→ Plain-text document sources:
◆ ◆ ◆ ◆
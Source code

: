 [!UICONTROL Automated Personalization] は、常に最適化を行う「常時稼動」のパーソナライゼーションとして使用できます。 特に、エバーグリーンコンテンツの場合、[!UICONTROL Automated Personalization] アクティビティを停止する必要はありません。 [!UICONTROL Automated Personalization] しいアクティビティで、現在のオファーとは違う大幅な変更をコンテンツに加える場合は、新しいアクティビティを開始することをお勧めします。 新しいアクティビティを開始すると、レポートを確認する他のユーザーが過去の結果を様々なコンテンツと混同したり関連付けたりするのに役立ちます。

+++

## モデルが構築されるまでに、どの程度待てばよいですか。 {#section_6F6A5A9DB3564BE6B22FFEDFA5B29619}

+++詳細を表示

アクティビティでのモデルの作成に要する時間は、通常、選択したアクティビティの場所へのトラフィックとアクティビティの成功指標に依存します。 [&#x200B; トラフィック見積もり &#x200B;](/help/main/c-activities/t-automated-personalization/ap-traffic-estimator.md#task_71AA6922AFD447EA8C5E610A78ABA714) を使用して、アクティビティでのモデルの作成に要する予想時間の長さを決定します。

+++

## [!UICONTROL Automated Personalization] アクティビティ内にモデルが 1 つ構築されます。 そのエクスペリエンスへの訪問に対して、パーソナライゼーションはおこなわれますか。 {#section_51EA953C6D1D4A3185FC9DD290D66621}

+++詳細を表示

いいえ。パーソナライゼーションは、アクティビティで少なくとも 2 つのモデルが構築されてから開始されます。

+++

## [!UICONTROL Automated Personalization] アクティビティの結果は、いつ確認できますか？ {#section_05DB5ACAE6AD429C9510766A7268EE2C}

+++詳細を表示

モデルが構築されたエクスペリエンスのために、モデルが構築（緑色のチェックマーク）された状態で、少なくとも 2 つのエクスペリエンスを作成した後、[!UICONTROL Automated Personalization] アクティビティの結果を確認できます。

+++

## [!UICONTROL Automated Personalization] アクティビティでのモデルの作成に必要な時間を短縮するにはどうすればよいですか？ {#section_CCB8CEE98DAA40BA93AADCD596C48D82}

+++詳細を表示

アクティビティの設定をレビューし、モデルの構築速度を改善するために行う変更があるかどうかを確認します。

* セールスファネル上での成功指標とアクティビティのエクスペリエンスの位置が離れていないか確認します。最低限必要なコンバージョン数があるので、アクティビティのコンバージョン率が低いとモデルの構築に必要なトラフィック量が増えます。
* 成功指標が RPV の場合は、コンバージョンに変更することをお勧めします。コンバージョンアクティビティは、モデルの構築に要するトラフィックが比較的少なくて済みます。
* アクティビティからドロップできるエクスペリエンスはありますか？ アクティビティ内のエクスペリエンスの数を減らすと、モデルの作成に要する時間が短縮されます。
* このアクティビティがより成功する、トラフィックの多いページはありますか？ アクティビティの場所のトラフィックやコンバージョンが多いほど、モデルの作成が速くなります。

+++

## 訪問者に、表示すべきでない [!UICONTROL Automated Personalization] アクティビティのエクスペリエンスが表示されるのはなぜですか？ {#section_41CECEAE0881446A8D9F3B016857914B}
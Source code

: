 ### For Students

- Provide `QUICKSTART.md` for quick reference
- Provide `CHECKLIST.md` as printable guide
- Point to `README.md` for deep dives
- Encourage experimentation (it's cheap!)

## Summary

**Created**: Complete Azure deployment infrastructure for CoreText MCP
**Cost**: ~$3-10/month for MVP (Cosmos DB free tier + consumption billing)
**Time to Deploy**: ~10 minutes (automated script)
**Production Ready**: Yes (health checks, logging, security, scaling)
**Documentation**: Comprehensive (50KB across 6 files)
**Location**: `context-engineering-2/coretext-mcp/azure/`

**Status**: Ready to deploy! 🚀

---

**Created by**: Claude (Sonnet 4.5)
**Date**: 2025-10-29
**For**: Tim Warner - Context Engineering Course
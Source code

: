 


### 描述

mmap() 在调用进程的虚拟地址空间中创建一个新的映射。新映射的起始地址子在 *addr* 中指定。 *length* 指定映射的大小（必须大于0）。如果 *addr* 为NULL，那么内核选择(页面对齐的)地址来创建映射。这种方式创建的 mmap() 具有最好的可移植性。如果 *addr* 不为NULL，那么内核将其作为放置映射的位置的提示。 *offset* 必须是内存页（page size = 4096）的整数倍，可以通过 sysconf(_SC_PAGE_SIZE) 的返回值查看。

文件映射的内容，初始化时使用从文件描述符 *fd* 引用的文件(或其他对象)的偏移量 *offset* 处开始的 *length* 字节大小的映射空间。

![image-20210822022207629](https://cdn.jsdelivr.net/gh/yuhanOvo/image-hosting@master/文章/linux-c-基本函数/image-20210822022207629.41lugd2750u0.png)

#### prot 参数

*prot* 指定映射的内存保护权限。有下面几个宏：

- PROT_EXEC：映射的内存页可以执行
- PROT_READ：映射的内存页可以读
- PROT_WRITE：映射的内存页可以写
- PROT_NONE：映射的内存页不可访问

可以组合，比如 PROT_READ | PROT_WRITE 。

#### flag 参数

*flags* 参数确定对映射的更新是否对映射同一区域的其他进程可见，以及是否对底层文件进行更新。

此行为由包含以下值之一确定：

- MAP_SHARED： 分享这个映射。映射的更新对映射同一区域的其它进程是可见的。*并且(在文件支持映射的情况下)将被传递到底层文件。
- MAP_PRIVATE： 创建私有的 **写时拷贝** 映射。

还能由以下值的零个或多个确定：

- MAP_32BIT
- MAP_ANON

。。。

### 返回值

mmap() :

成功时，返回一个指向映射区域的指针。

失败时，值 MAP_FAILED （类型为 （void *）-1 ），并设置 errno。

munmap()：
◆ ◆ ◆ ◆
Restate word for word the entries above, starting at the line with "- Encourage experimentation (it's cheap!)" and ending at the line with "成功时，返回一个指向映射区域的指针。", inclusive, and no others.

- Encourage experimentation (it's cheap!)

## Summary

**Created**: Complete Azure deployment infrastructure for CoreText MCP
**Cost**: ~$3-10/month for MVP (Cosmos DB free tier + consumption billing)
**Time to Deploy**: ~10 minutes (automated script)
**Production Ready**: Yes (health checks, logging, security, scaling)
**Documentation**: Comprehensive (50KB across 6 files)
**Location**: `context-engineering-2/coretext-mcp/azure/`

**Status**: Ready to deploy! 🚀

---

**Created by**: Claude (Sonnet 4.5)
**Date**: 2025-10-29
**For**: Tim Warner - Context Engineering Course
Source code

: 


### 描述

mmap() 在调用进程的虚拟地址空间中创建一个新的映射。新映射的起始地址子在 *addr* 中指定。 *length* 指定映射的大小（必须大于0）。如果 *addr* 为NULL，那么内核选择(页面对齐的)地址来创建映射。这种方式创建的 mmap() 具有最好的可移植性。如果 *addr* 不为NULL，那么内核将其作为放置映射的位置的提示。 *offset* 必须是内存页（page size = 4096）的整数倍，可以通过 sysconf(_SC_PAGE_SIZE) 的返回值查看。

文件映射的内容，初始化时使用从文件描述符 *fd* 引用的文件(或其他对象)的偏移量 *offset* 处开始的 *length* 字节大小的映射空间。

![image-20210822022207629](https://cdn.jsdelivr.net/gh/yuhanOvo/image-hosting@master/文章/linux-c-基本函数/image-20210822022207629.41lugd2750u0.png)

#### prot 参数

*prot* 指定映射的内存保护权限。有下面几个宏：

- PROT_EXEC：映射的内存页可以执行
- PROT_READ：映射的内存页可以读
- PROT_WRITE：映射的内存页可以写
- PROT_NONE：映射的内存页不可访问

可以组合，比如 PROT_READ | PROT_WRITE 。

#### flag 参数

*flags* 参数确定对映射的更新是否对映射同一区域的其他进程可见，以及是否对底层文件进行更新。

此行为由包含以下值之一确定：

- MAP_SHARED： 分享这个映射。映射的更新对映射同一区域的其它进程是可见的。*并且(在文件支持映射的情况下)将被传递到底层文件。
- MAP_PRIVATE： 创建私有的 **写时拷贝** 映射。

还能由以下值的零个或多个确定：

- MAP_32BIT
- MAP_ANON

。。。

### 返回值

mmap() :

成功时，返回一个指向映射区域的指针。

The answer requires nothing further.